Dall’amministrazione però la visione appare diversa, almeno parzialmente: gli eventi principali sono frequentati, un esempio su tutti sono le 9mila presenze al concerto di Gazzelle durante lo Shock Wave Festival. Così come altrettanto affollati si sono rilevati i primi appuntamenti del Blubar. Certo, una considerazione il sindaco Luisa Russo la fa: «Se prendiamo come riferimento gli anni del Covid allora è possibile che ci sia un leggero calo, che non riguarda solo Francavilla ma tutta la zona. Quelli però erano anni straordinari, dove non si poteva viaggiare, non si poteva uscire fuori dai confini nazionali e dove le persone che hanno qui le seconde case venivano per mesi, anche grazie allo smart working. Per avere un metro di paragone bisogna rifarsi agli anni pre Covid e in questo senso credo che l’estate 2024 sia assolutamente in linea con le altre». Non la pensa così Luca Ortu, titolare di un ristorante in città: «Che quest’anno ci siamo meno presenze credo sia sotto gli occhi di tutti. Ci sono diversi fattori che secondo me incidono, a partire dal caro prezzi degli affitti all’assenza di strutture ricettive. Anche in spiaggia, di giorno, si vedono meno persone».

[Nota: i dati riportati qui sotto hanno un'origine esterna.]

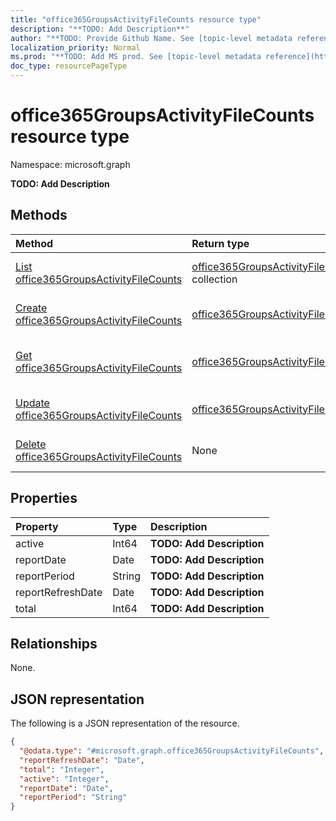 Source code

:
 ```yaml
---
title: "office365GroupsActivityFileCounts resource type"
description: "**TODO: Add Description**"
author: "**TODO: Provide Github Name. See [topic-level metadata reference](https://msgo.azurewebsites.net/add/document/guidelines/metadata.html#topic-level-metadata)**"
localization_priority: Normal
ms.prod: "**TODO: Add MS prod. See [topic-level metadata reference](https://msgo.azurewebsites.net/add/document/guidelines/metadata.html#topic-level-metadata)**"
doc_type: resourcePageType
---
```


# office365GroupsActivityFileCounts resource type

Namespace: microsoft.graph

**TODO: Add Description**

## Methods
|Method|Return type|Description|
|:---|:---|:---|
|[List office365GroupsActivityFileCounts](../api/office365groupsactivityfilecounts-list.md)|[office365GroupsActivityFileCounts](../resources/office365groupsactivityfilecounts.md) collection|Get a list of the [office365GroupsActivityFileCounts](../resources/office365groupsactivityfilecounts.md) objects and their properties.|
|[Create office365GroupsActivityFileCounts](../api/office365groupsactivityfilecounts-create.md)|[office365GroupsActivityFileCounts](../resources/office365groupsactivityfilecounts.md)|Create a new [office365GroupsActivityFileCounts](../resources/office365groupsactivityfilecounts.md) object.|
|[Get office365GroupsActivityFileCounts](../api/office365groupsactivityfilecounts-get.md)|[office365GroupsActivityFileCounts](../resources/office365groupsactivityfilecounts.md)|Read the properties and relationships of an [office365GroupsActivityFileCounts](../resources/office365groupsactivityfilecounts.md) object.|
|[Update office365GroupsActivityFileCounts](../api/office365groupsactivityfilecounts-update.md)|[office365GroupsActivityFileCounts](../resources/office365groupsactivityfilecounts.md)|Update the properties of an [office365GroupsActivityFileCounts](../resources/office365groupsactivityfilecounts.md) object.|
|[Delete office365GroupsActivityFileCounts](../api/office365groupsactivityfilecounts-delete.md)|None|Deletes an [office365GroupsActivityFileCounts](../resources/office365groupsactivityfilecounts.md) object.|

## Properties
|Property|Type|Description|
|:---|:---|:---|
|active|Int64|**TODO: Add Description**|
|reportDate|Date|**TODO: Add Description**|
|reportPeriod|String|**TODO: Add Description**|
|reportRefreshDate|Date|**TODO: Add Description**|
|total|Int64|**TODO: Add Description**|

## Relationships
None.

## JSON representation
The following is a JSON representation of the resource.
<!-- {
  "blockType": "resource",
  "keyProperty": "id",
  "@odata.type": "microsoft.graph.office365GroupsActivityFileCounts",
  "baseType": "",
  "openType": false
}
-->
``` json
{
  "@odata.type": "#microsoft.graph.office365GroupsActivityFileCounts",
  "reportRefreshDate": "Date",
  "total": "Integer",
  "active": "Integer",
  "reportDate": "Date",
  "reportPeriod": "String"
}
```

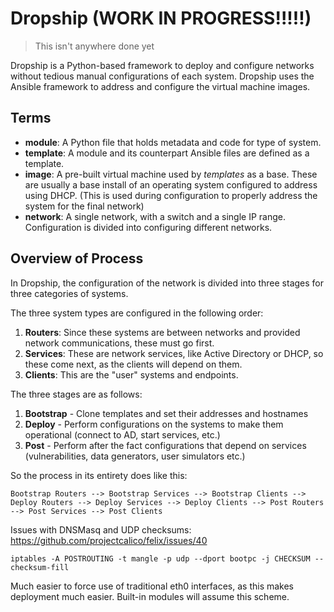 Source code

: # Dropship (WORK IN PROGRESS!!!!!)

> This isn't anywhere done yet

Dropship is a Python-based framework to deploy and configure networks without tedious manual configurations of each system. Dropship uses the Ansible framework to address and configure the virtual machine images.

## Terms

* **module**: A Python file that holds metadata and code for type of system. 
* **template**: A module and its counterpart Ansible files are defined as a template.
* **image**: A pre-built virtual machine used by *templates* as a base. These are usually a base install of an operating system configured to address using DHCP. (This is used during configuration to properly address the system for the final network)
* **network**: A single network, with a switch and a single IP range. Configuration is divided into configuring different networks.

## Overview of Process

In Dropship, the configuration of the network is divided into three stages for three categories of systems.

The three system types are configured in the following order:

1. **Routers**: Since these systems are between networks and provided network communications, these must go first.
2. **Services**: These are network services, like Active Directory or DHCP, so these come next, as the clients will depend on them.
3. **Clients**: This are the "user" systems and endpoints. 

The three stages are as follows:

1. **Bootstrap** - Clone templates and set their addresses and hostnames
2. **Deploy** - Perform configurations on the systems to make them operational (connect to AD, start services, etc.)
3. **Post** - Perform after the fact configurations that depend on services (vulnerabilities, data generators, user simulators etc.)

So the process in its entirety does like this:
```
Bootstrap Routers --> Bootstrap Services --> Bootstrap Clients --> Deploy Routers --> Deploy Services --> Deploy Clients --> Post Routers --> Post Services --> Post Clients
```

Issues with DNSMasq and UDP checksums: https://github.com/projectcalico/felix/issues/40
```
iptables -A POSTROUTING -t mangle -p udp --dport bootpc -j CHECKSUM --checksum-fill
```

Much easier to force use of traditional eth0 interfaces, as this makes deployment much easier. Built-in modules will assume this scheme. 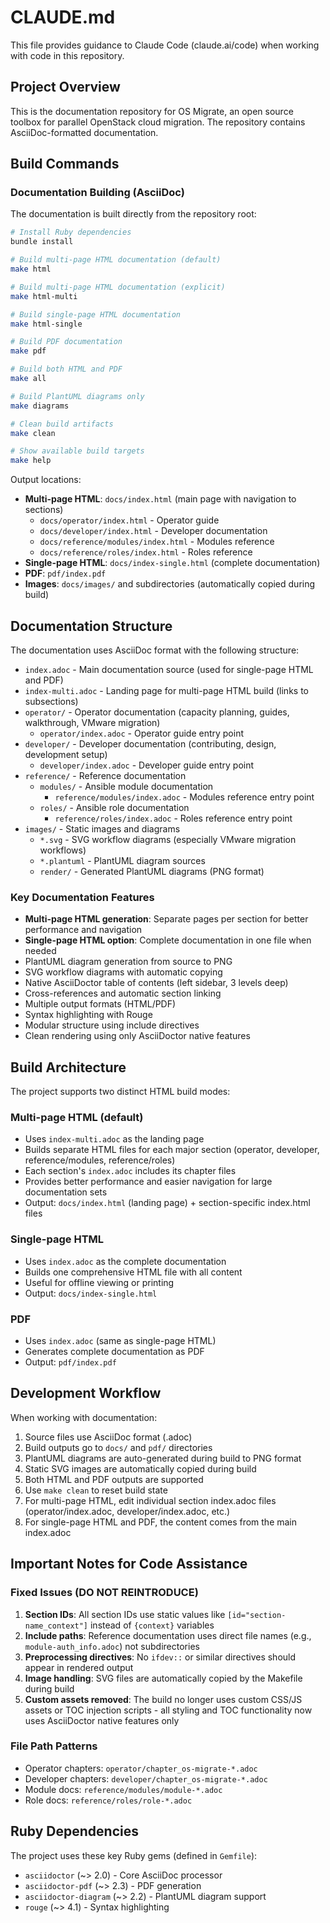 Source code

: # CLAUDE.md

This file provides guidance to Claude Code (claude.ai/code) when working with code in this repository.

## Project Overview

This is the documentation repository for OS Migrate, an open source toolbox for parallel OpenStack cloud migration. The repository contains AsciiDoc-formatted documentation.

## Build Commands

### Documentation Building (AsciiDoc)

The documentation is built directly from the repository root:

```bash
# Install Ruby dependencies
bundle install

# Build multi-page HTML documentation (default)
make html

# Build multi-page HTML documentation (explicit)
make html-multi

# Build single-page HTML documentation
make html-single

# Build PDF documentation
make pdf

# Build both HTML and PDF
make all

# Build PlantUML diagrams only
make diagrams

# Clean build artifacts
make clean

# Show available build targets
make help
```

Output locations:
- **Multi-page HTML**: `docs/index.html` (main page with navigation to sections)
  - `docs/operator/index.html` - Operator guide
  - `docs/developer/index.html` - Developer documentation
  - `docs/reference/modules/index.html` - Modules reference
  - `docs/reference/roles/index.html` - Roles reference
- **Single-page HTML**: `docs/index-single.html` (complete documentation)
- **PDF**: `pdf/index.pdf`
- **Images**: `docs/images/` and subdirectories (automatically copied during build)

## Documentation Structure

The documentation uses AsciiDoc format with the following structure:

- `index.adoc` - Main documentation source (used for single-page HTML and PDF)
- `index-multi.adoc` - Landing page for multi-page HTML build (links to subsections)
- `operator/` - Operator documentation (capacity planning, guides, walkthrough, VMware migration)
  - `operator/index.adoc` - Operator guide entry point
- `developer/` - Developer documentation (contributing, design, development setup)
  - `developer/index.adoc` - Developer guide entry point
- `reference/` - Reference documentation
  - `modules/` - Ansible module documentation
    - `reference/modules/index.adoc` - Modules reference entry point
  - `roles/` - Ansible role documentation
    - `reference/roles/index.adoc` - Roles reference entry point
- `images/` - Static images and diagrams
  - `*.svg` - SVG workflow diagrams (especially VMware migration workflows)
  - `*.plantuml` - PlantUML diagram sources
  - `render/` - Generated PlantUML diagrams (PNG format)

### Key Documentation Features
- **Multi-page HTML generation**: Separate pages per section for better performance and navigation
- **Single-page HTML option**: Complete documentation in one file when needed
- PlantUML diagram generation from source to PNG
- SVG workflow diagrams with automatic copying
- Native AsciiDoctor table of contents (left sidebar, 3 levels deep)
- Cross-references and automatic section linking
- Multiple output formats (HTML/PDF)
- Syntax highlighting with Rouge
- Modular structure using include directives
- Clean rendering using only AsciiDoctor native features

## Build Architecture

The project supports two distinct HTML build modes:

### Multi-page HTML (default)
- Uses `index-multi.adoc` as the landing page
- Builds separate HTML files for each major section (operator, developer, reference/modules, reference/roles)
- Each section's `index.adoc` includes its chapter files
- Provides better performance and easier navigation for large documentation sets
- Output: `docs/index.html` (landing page) + section-specific index.html files

### Single-page HTML
- Uses `index.adoc` as the complete documentation
- Builds one comprehensive HTML file with all content
- Useful for offline viewing or printing
- Output: `docs/index-single.html`

### PDF
- Uses `index.adoc` (same as single-page HTML)
- Generates complete documentation as PDF
- Output: `pdf/index.pdf`

## Development Workflow

When working with documentation:

1. Source files use AsciiDoc format (.adoc)
2. Build outputs go to `docs/` and `pdf/` directories
3. PlantUML diagrams are auto-generated during build to PNG format
4. Static SVG images are automatically copied during build
5. Both HTML and PDF outputs are supported
6. Use `make clean` to reset build state
7. For multi-page HTML, edit individual section index.adoc files (operator/index.adoc, developer/index.adoc, etc.)
8. For single-page HTML and PDF, the content comes from the main index.adoc

## Important Notes for Code Assistance

### Fixed Issues (DO NOT REINTRODUCE)
1. **Section IDs**: All section IDs use static values like `[id="section-name_context"]` instead of `{context}` variables
2. **Include paths**: Reference documentation uses direct file names (e.g., `module-auth_info.adoc`) not subdirectories
3. **Preprocessing directives**: No `ifdev::` or similar directives should appear in rendered output
4. **Image handling**: SVG files are automatically copied by the Makefile during build
5. **Custom assets removed**: The build no longer uses custom CSS/JS assets or TOC injection scripts - all styling and TOC functionality now uses AsciiDoctor native features only

### File Path Patterns
- Operator chapters: `operator/chapter_os-migrate-*.adoc`
- Developer chapters: `developer/chapter_os-migrate-*.adoc`
- Module docs: `reference/modules/module-*.adoc`
- Role docs: `reference/roles/role-*.adoc`

## Ruby Dependencies

The project uses these key Ruby gems (defined in `Gemfile`):
- `asciidoctor` (~> 2.0) - Core AsciiDoc processor
- `asciidoctor-pdf` (~> 2.3) - PDF generation
- `asciidoctor-diagram` (~> 2.2) - PlantUML diagram support
- `rouge` (~> 4.1) - Syntax highlighting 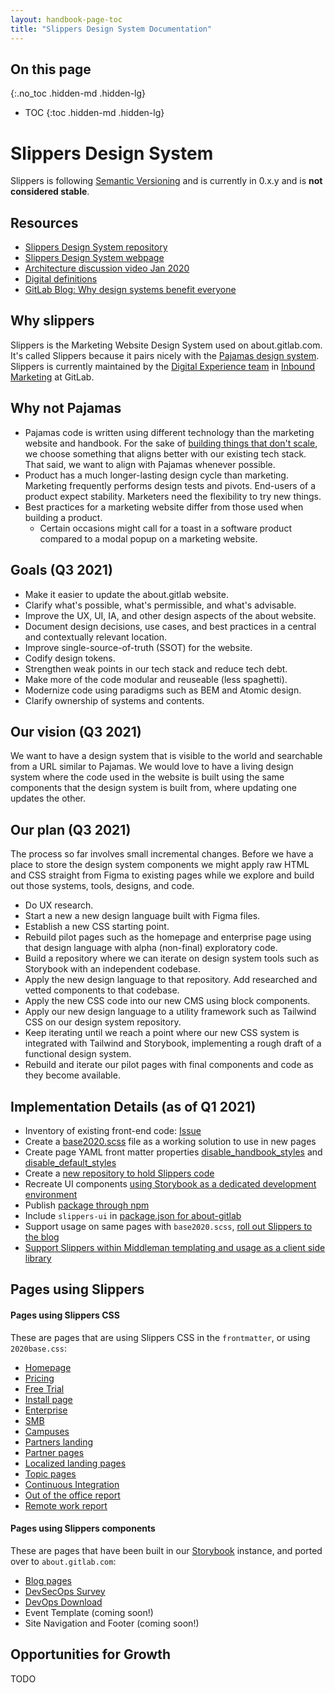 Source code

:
```yaml
---
layout: handbook-page-toc
title: "Slippers Design System Documentation"
---
```


## On this page
{:.no_toc .hidden-md .hidden-lg}

- TOC
{:toc .hidden-md .hidden-lg}

# Slippers Design System

Slippers is following [Semantic Versioning](https://semver.org/) and is currently in 0.x.y and is **not considered stable**. 

## Resources
* [Slippers Design System repository](https://gitlab.com/gitlab-com/marketing/digital-experience/slippers-ui)
* [Slippers Design System webpage](https://gitlab-com.gitlab.io/marketing/digital-experience/slippers-ui/)
* [Architecture discussion video Jan 2020](https://www.youtube.com/watch?v=-JUtVOAaQcE&list=PL05JrBw4t0KrakNGW0ruM5UL7DDlrMBba&index=7)
* [Digital definitions](/handbook/marketing/inbound-marketing/digital-experience/digital-definitions/)
* [GitLab Blog: Why design systems benefit everyone](https://about.gitlab.com/blog/2021/03/05/starting-from-the-start-slippers-design-system/)


## Why slippers

Slippers is the Marketing Website Design System used on about.gitlab.com. It's called Slippers because it pairs nicely with the [Pajamas design system](https://design.gitlab.com/). Slippers is currently maintained by the [Digital Experience team](/handbook/marketing/inbound-marketing/digital-experience/) in [Inbound Marketing](/handbook/marketing/inbound-marketing/) at GitLab.

## Why not Pajamas

- Pajamas code is written using different technology than the marketing website and handbook. For the sake of [building things that don't scale](https://about.gitlab.com/handbook/values/#do-things-that-dont-scale), we choose something that aligns better with our existing tech stack. That said, we want to align with Pajamas whenever possible.
- Product has a much longer-lasting design cycle than marketing. Marketing frequently performs design tests and pivots. End-users of a product expect stability. Marketers need the flexibility to try new things.
- Best practices for a marketing website differ from those used when building a product. 
  - Certain occasions might call for a toast in a software product compared to a modal popup on a marketing website. 

## Goals (Q3 2021)

* Make it easier to update the about.gitlab website.
* Clarify what's possible, what's permissible, and what's advisable.
* Improve the UX, UI, IA, and other design aspects of the about website.
* Document design decisions, use cases, and best practices in a central and contextually relevant location.
* Improve single-source-of-truth (SSOT) for the website.
* Codify design tokens.
* Strengthen weak points in our tech stack and reduce tech debt.
* Make more of the code modular and reuseable (less spaghetti).
* Modernize code using paradigms such as BEM and Atomic design.
* Clarify ownership of systems and contents.

## Our vision (Q3 2021)

We want to have a design system that is visible to the world and searchable from a URL similar to Pajamas. We would love to have a living design system where the code used in the website is built using the same components that the design system is built from, where updating one updates the other.

## Our plan (Q3 2021)

The process so far involves small incremental changes. Before we have a place to store the design system components we might apply raw HTML and CSS straight from Figma to existing pages while we explore and build out those systems, tools, designs, and code.

* Do UX research.
* Start a new a new design language built with Figma files.
* Establish a new CSS starting point.
* Rebuild pilot pages such as the homepage and enterprise page using that design language with alpha (non-final) exploratory code.
* Build a repository where we can iterate on design system tools such as Storybook with an independent codebase.
* Apply the new design language to that repository. Add researched and vetted components to that codebase.
* Apply the new CSS code into our new CMS using block components.
* Apply our new design language to a utility framework such as Tailwind CSS on our design system repository.
* Keep iterating until we reach a point where our new CSS system is integrated with Tailwind and Storybook, implementing a rough draft of a functional design system.
* Rebuild and iterate our pilot pages with final components and code as they become available.

## Implementation Details (as of Q1 2021)
* Inventory of existing front-end code: [Issue](https://gitlab.com/gitlab-com/marketing/inbound-marketing/growth/-/issues/284)
* Create a [base2020.scss](https://gitlab.com/gitlab-com/www-gitlab-com/-/blob/master/source/stylesheets/2020base.scss) file as a working solution to use in new pages
* Create page YAML front matter properties [disable_handbook_styles](https://gitlab.com/gitlab-com/www-gitlab-com/-/blob/master/source/layouts/default.haml#L10) and [disable_default_styles](https://gitlab.com/gitlab-com/www-gitlab-com/-/blob/master/source/includes/layout/head.html.haml#L157)
* Create a [new repository to hold Slippers code](https://gitlab.com/gitlab-com/marketing/inbound-marketing/slippers-ui)
* Recreate UI components [using Storybook as a dedicated development environment](https://gitlab-com.gitlab.io/marketing/inbound-marketing/slippers-ui/)
* Publish [package through npm](https://www.npmjs.com/package/slippers-ui)
* Include `slippers-ui` in [package.json for about-gitlab](https://gitlab.com/gitlab-com/www-gitlab-com/-/blob/master/package.json)
* Support usage on same pages with `base2020.scss`, [roll out Slippers to the blog](https://gitlab.com/gitlab-com/www-gitlab-com/-/blob/master/doc/slippers-blog-template.md)
* [Support Slippers within Middleman templating and usage as a client side library](https://gitlab.com/gitlab-com/www-gitlab-com/-/blob/master/doc/slippers.md)


## Pages using Slippers

#### Pages using Slippers CSS

These are pages that are using Slippers CSS in the `frontmatter`, or using `2020base.css`:
- [Homepage](https://about.gitlab.com/)
- [Pricing](https://about.gitlab.com/pricing/)
- [Free Trial](https://about.gitlab.com/free-trial/)
- [Install page](https://about.gitlab.com/install/)
- [Enterprise](https://about.gitlab.com/enterprise/)
- [SMB](https://about.gitlab.com/small-business/)
- [Campuses](https://about.gitlab.com/solutions/education/campus/)
- [Partners landing](https://about.gitlab.com/partners/)
- [Partner pages](https://about.gitlab.com/partners/technology-partners/aws/)
- [Localized landing pages](https://about.gitlab.com/fr-fr/)
- [Topic pages](https://about.gitlab.com/topics/version-control/)
- [Continuous Integration](https://about.gitlab.com/stages-devops-lifecycle/continuous-integration/)
- [Out of the office report](https://about.gitlab.com/out-of-the-office/)
- [Remote work report](https://about.gitlab.com/remote-work-report/)

#### Pages using Slippers components

These are pages that have been built in our [Storybook](https://gitlab-com.gitlab.io/marketing/inbound-marketing/slippers-ui) instance, and ported over to `about.gitlab.com`:
- [Blog pages](https://about.gitlab.com/blog/2018/10/05/how-i-transitioned-from-frontend-to-ux/)
- [DevSecOps Survey](https://about.gitlab.com/developer-survey/)
- [DevOps Download](https://about.gitlab.com/devops-download/)
- Event Template (coming soon!)
- Site Navigation and Footer (coming soon!)

## Opportunities for Growth
TODO
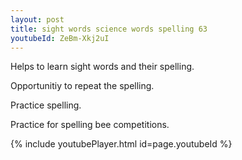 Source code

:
 ```yaml
---
layout: post
title: sight words science words spelling 63
youtubeId: ZeBm-Xkj2uI
---
```

 
 
Helps to learn sight words and their spelling.

Opportunitiy to repeat the spelling. 

Practice spelling. 
 
Practice for spelling bee competitions. 
 
{% include youtubePlayer.html id=page.youtubeId %}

E ancora: «Personalmente ho registrato un calo del fatturato che sfiora il 30 per cento. Io credo che per provare a far ripartire il turismo occorra un tavolo congiunto tra tutte le forze presenti, capace di guardare all’interesse di tutti ed evitando la politica della cura del proprio orticello che non porta mai lontano».
Differente il pensiero di Elisabetta Scataglini, che su viale Nettuno gestisce un negozio di moda: «Devo dire che quest'anno sto lavorando di più rispetto al passato, questo grazie soprattutto alla presenza di numerosi stranieri», spiega. «La città però tende a rallentare durante le ore notturne, dove calano le presenze. Io penso che oltre al lavoro che si chiede all’amministrazione, anche gli imprenditori dovrebbero avere più iniziativa, organizzando appuntamenti, eventi, che anche se piccoli possano richiamare l’interesse dei turisti».
A fine mese è atteso il report che come consuetudine viene redatto dalla Regione. Intanto il sindaco Russo e l’assessore al Turismo Cristina Rapino aggiungono: «Il calendario estivo non è stato intaccato, anzi, abbiamo aggiunto almeno 6 eventi. Ci sono diversi stranieri, motivo che ci ha spinto ad introdurre anche avvisi e indicazioni in lingua inglese. Solo nel mese di luglio abbiamo inaugurato una decina di nuove attività e ogni giorno riceviamo messaggi di apprezzamento della proposta estiva. Il lungomare la sera è pieno, forse il viale un po’ meno. Ma da quello che si vede siamo in linea con il passato».